Rendered images with source text
"""

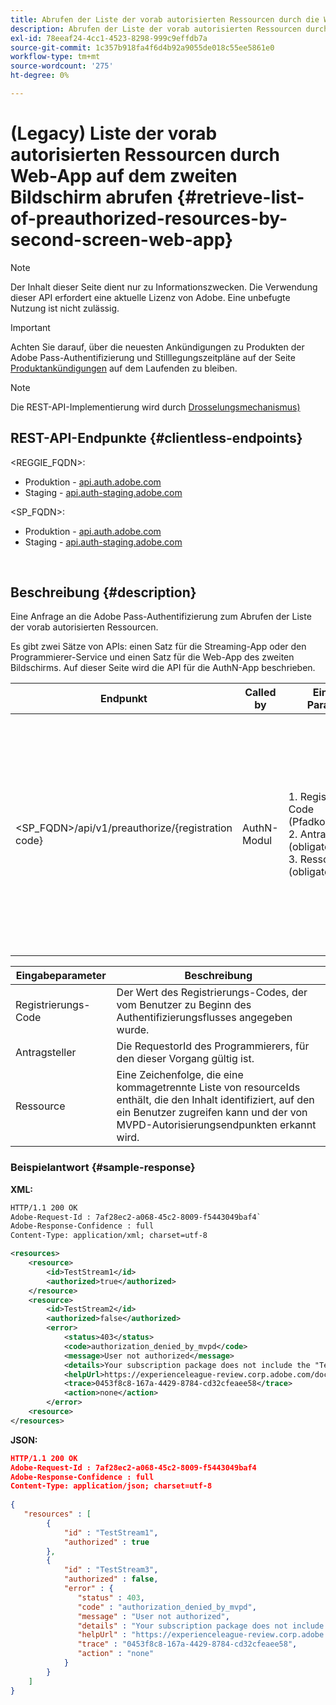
 ```yaml
---
title: Abrufen der Liste der vorab autorisierten Ressourcen durch die Web-App im zweiten Bildschirm
description: Abrufen der Liste der vorab autorisierten Ressourcen durch die Web-App im zweiten Bildschirm
exl-id: 78eeaf24-4cc1-4523-8298-999c9effdb7a
source-git-commit: 1c357b918fa4f6d4b92a9055de018c55ee5861e0
workflow-type: tm+mt
source-wordcount: '275'
ht-degree: 0%

---
```


# (Legacy) Liste der vorab autorisierten Ressourcen durch Web-App auf dem zweiten Bildschirm abrufen {#retrieve-list-of-preauthorized-resources-by-second-screen-web-app}

>[!NOTE]
>
>Der Inhalt dieser Seite dient nur zu Informationszwecken. Die Verwendung dieser API erfordert eine aktuelle Lizenz von Adobe. Eine unbefugte Nutzung ist nicht zulässig.

>[!IMPORTANT]
>
> Achten Sie darauf, über die neuesten Ankündigungen zu Produkten der Adobe Pass-Authentifizierung und Stilllegungszeitpläne auf der Seite [Produktankündigungen](/help/authentication/product-announcements.md) auf dem Laufenden zu bleiben.

>[!NOTE]
>
> Die REST-API-Implementierung wird durch [Drosselungsmechanismus) ](/help/authentication/integration-guide-programmers/throttling-mechanism.md)

## REST-API-Endpunkte {#clientless-endpoints}

&lt;REGGIE_FQDN>:

* Produktion - [api.auth.adobe.com](http://api.auth.adobe.com/)
* Staging - [api.auth-staging.adobe.com](http://api.auth-staging.adobe.com/)

&lt;SP_FQDN>:

* Produktion - [api.auth.adobe.com](http://api.auth.adobe.com/)
* Staging - [api.auth-staging.adobe.com](http://api.auth-staging.adobe.com/)

</br>

## Beschreibung {#description}

Eine Anfrage an die Adobe Pass-Authentifizierung zum Abrufen der Liste der vorab autorisierten Ressourcen.

Es gibt zwei Sätze von APIs: einen Satz für die Streaming-App oder den Programmierer-Service und einen Satz für die Web-App des zweiten Bildschirms. Auf dieser Seite wird die API für die AuthN-App beschrieben.


| Endpunkt | Called </br>by | Eingabe   </br>Parameter | HTTP </br>Methode | Antwort | HTTP </br>Antwort |
| --- | --- | --- | --- | --- | --- |
| &lt;SP_FQDN>/api/v1/preauthorize/{registration code} | AuthN-Modul | 1. Registrierungs-Code </br>    (Pfadkomponente)</br>2.  Antragsteller (obligatorisch)</br>3.  Ressource (obligatorisch) | GET | XML oder JSON mit einzelnen Entscheidungen vor der Autorisierung oder Fehlerdetails. Siehe Beispiele unten. | 200 - </br></br>400 - Fehlerhafte Anfrage</br></br>401 - Nicht autorisiert</br></br>405 - Methode nicht zulässig </br></br>412 - Voraussetzung fehlgeschlagen</br></br>500 - Interner Server-Fehler |



| Eingabeparameter | Beschreibung |
| ---------------- | ------------------------------------------------------------------------------------------------------------------------------------------------------------------------------ |
| Registrierungs-Code | Der Wert des Registrierungs-Codes, der vom Benutzer zu Beginn des Authentifizierungsflusses angegeben wurde. |
| Antragsteller | Die RequestorId des Programmierers, für den dieser Vorgang gültig ist. |
| Ressource | Eine Zeichenfolge, die eine kommagetrennte Liste von resourceIds enthält, die den Inhalt identifiziert, auf den ein Benutzer zugreifen kann und der von MVPD-Autorisierungsendpunkten erkannt wird. |


### Beispielantwort {#sample-response}

**XML:**

```XML
HTTP/1.1 200 OK
Adobe-Request-Id : 7af28ec2-a068-45c2-8009-f5443049baf4`
Adobe-Response-Confidence : full
Content-Type: application/xml; charset=utf-8

<resources>
    <resource>
        <id>TestStream1</id>
        <authorized>true</authorized>
    </resource>
    <resource>
        <id>TestStream2</id>
        <authorized>false</authorized>  
        <error>
            <status>403</status>
            <code>authorization_denied_by_mvpd</code>
            <message>User not authorized</message>
            <details>Your subscription package does not include the "TestStream3" channel.</details>
            <helpUrl>https://experienceleague-review.corp.adobe.com/docs/primetime/authentication/auth-features/error-reportn/enhanced-error-codes.html#error-codes</helpUrl>
            <trace>0453f8c8-167a-4429-8784-cd32cfeaee58</trace>
            <action>none</action>
        </error>
    <resource>
</resources>
```

**JSON:**

```JSON
HTTP/1.1 200 OK
Adobe-Request-Id : 7af28ec2-a068-45c2-8009-f5443049baf4
Adobe-Response-Confidence : full
Content-Type: application/json; charset=utf-8
 
{
   "resources" : [
        {
            "id" : "TestStream1",
            "authorized" : true
        },
        {
            "id" : "TestStream3",
            "authorized" : false,
            "error" : {
               "status" : 403,
               "code" : "authorization_denied_by_mvpd",
               "message" : "User not authorized",
               "details" : "Your subscription package does not include the "TestStream3" channel.",
               "helpUrl" : "https://experienceleague-review.corp.adobe.com/docs/primetime/authentication/auth-features/error-reportn/enhanced-error-codes.html#error-codes",
               "trace" : "0453f8c8-167a-4429-8784-cd32cfeaee58",
               "action" : "none"
            }
        } 
    ]
}
```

"""

• **YOUR TASK**: Filter these records, keeping every line where the word "package" occurs.

• **EXERCISE SOLUTION**:
            <details>Your subscription package does not include the "TestStream3" channel.</details>
               "details" : "Your subscription package does not include the "TestStream3" channel.",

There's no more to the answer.